- Work request: Write out, word for word, each line from the start of the entries through the one holding "## Axle Health (W21)"; omit the pictures.

# # # # #

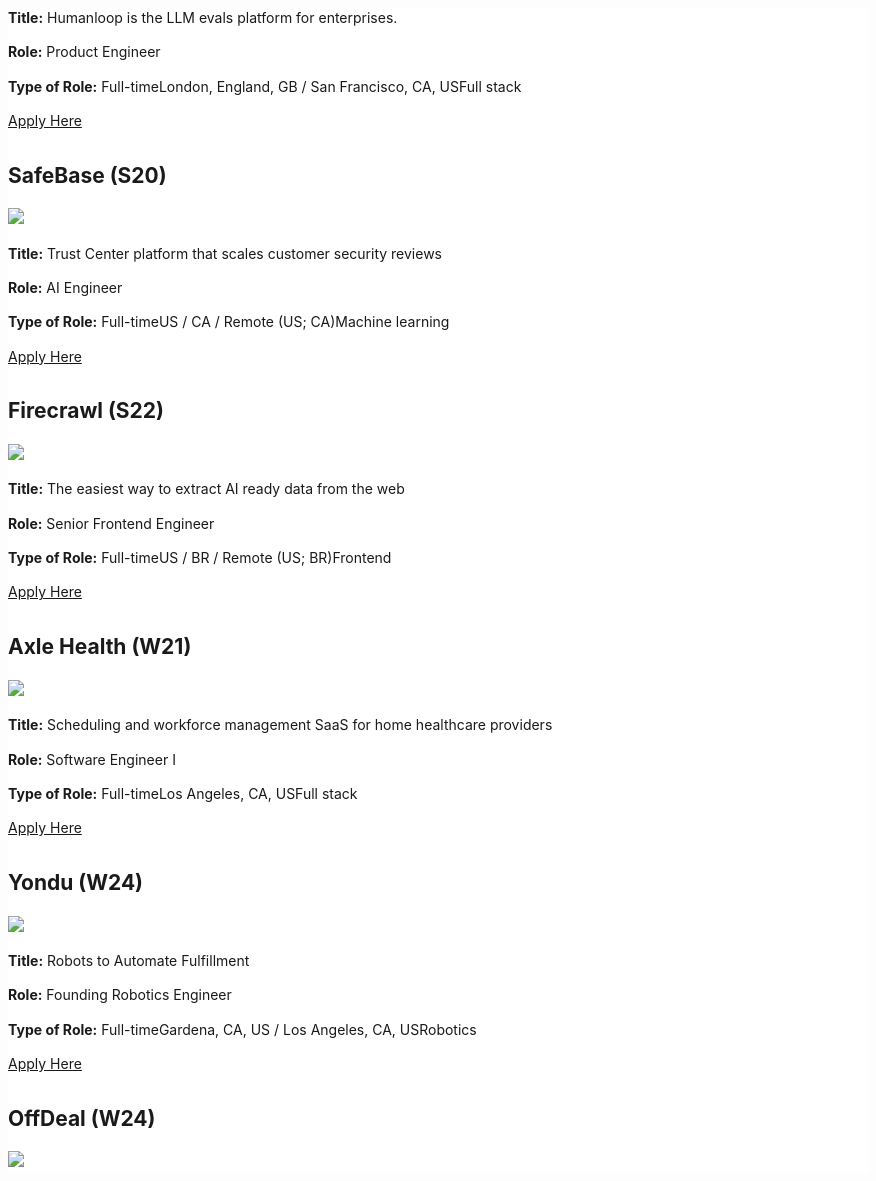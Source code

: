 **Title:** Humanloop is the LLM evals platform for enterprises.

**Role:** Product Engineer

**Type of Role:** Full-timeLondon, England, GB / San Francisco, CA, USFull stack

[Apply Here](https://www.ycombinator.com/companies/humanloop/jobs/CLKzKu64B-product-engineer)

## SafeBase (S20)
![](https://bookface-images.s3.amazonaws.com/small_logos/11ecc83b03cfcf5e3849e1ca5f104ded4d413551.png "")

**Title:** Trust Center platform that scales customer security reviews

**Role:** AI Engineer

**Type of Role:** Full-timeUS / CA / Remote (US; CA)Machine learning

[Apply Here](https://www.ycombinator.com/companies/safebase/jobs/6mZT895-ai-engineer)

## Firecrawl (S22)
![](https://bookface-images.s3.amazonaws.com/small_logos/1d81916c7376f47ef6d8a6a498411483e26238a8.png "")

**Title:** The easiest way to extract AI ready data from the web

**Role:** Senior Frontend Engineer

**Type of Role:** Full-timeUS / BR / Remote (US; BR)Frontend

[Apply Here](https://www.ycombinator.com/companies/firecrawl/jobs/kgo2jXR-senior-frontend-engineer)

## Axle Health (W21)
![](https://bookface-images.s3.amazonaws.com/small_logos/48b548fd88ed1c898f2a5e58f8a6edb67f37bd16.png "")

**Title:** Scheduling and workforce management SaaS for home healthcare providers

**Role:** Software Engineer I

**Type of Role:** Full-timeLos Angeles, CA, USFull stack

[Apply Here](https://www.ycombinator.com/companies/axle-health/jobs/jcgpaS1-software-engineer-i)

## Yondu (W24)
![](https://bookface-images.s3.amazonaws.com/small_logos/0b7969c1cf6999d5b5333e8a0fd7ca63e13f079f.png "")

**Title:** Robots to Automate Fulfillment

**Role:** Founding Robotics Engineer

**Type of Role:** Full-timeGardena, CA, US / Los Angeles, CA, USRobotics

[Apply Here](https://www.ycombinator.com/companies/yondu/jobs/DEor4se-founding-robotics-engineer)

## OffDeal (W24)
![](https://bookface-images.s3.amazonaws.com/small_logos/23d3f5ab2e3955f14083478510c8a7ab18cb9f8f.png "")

# # # # #

- Answer box:
Source code

: **Title:** Humanloop is the LLM evals platform for enterprises.

**Role:** Product Engineer

**Type of Role:** Full-timeLondon, England, GB / San Francisco, CA, USFull stack

[Apply Here](https://www.ycombinator.com/companies/humanloop/jobs/CLKzKu64B-product-engineer)

## SafeBase (S20)
![](https://bookface-images.s3.amazonaws.com/small_logos/11ecc83b03cfcf5e3849e1ca5f104ded4d413551.png "")

**Title:** Trust Center platform that scales customer security reviews

**Role:** AI Engineer

**Type of Role:** Full-timeUS / CA / Remote (US; CA)Machine learning

[Apply Here](https://www.ycombinator.com/companies/safebase/jobs/6mZT895-ai-engineer)

## Firecrawl (S22)
![](https://bookface-images.s3.amazonaws.com/small_logos/1d81916c7376f47ef6d8a6a498411483e26238a8.png "")

**Title:** The easiest way to extract AI ready data from the web

**Role:** Senior Frontend Engineer

**Type of Role:** Full-timeUS / BR / Remote (US; BR)Frontend

[Apply Here](https://www.ycombinator.com/companies/firecrawl/jobs/kgo2jXR-senior-frontend-engineer)

## Axle Health (W21)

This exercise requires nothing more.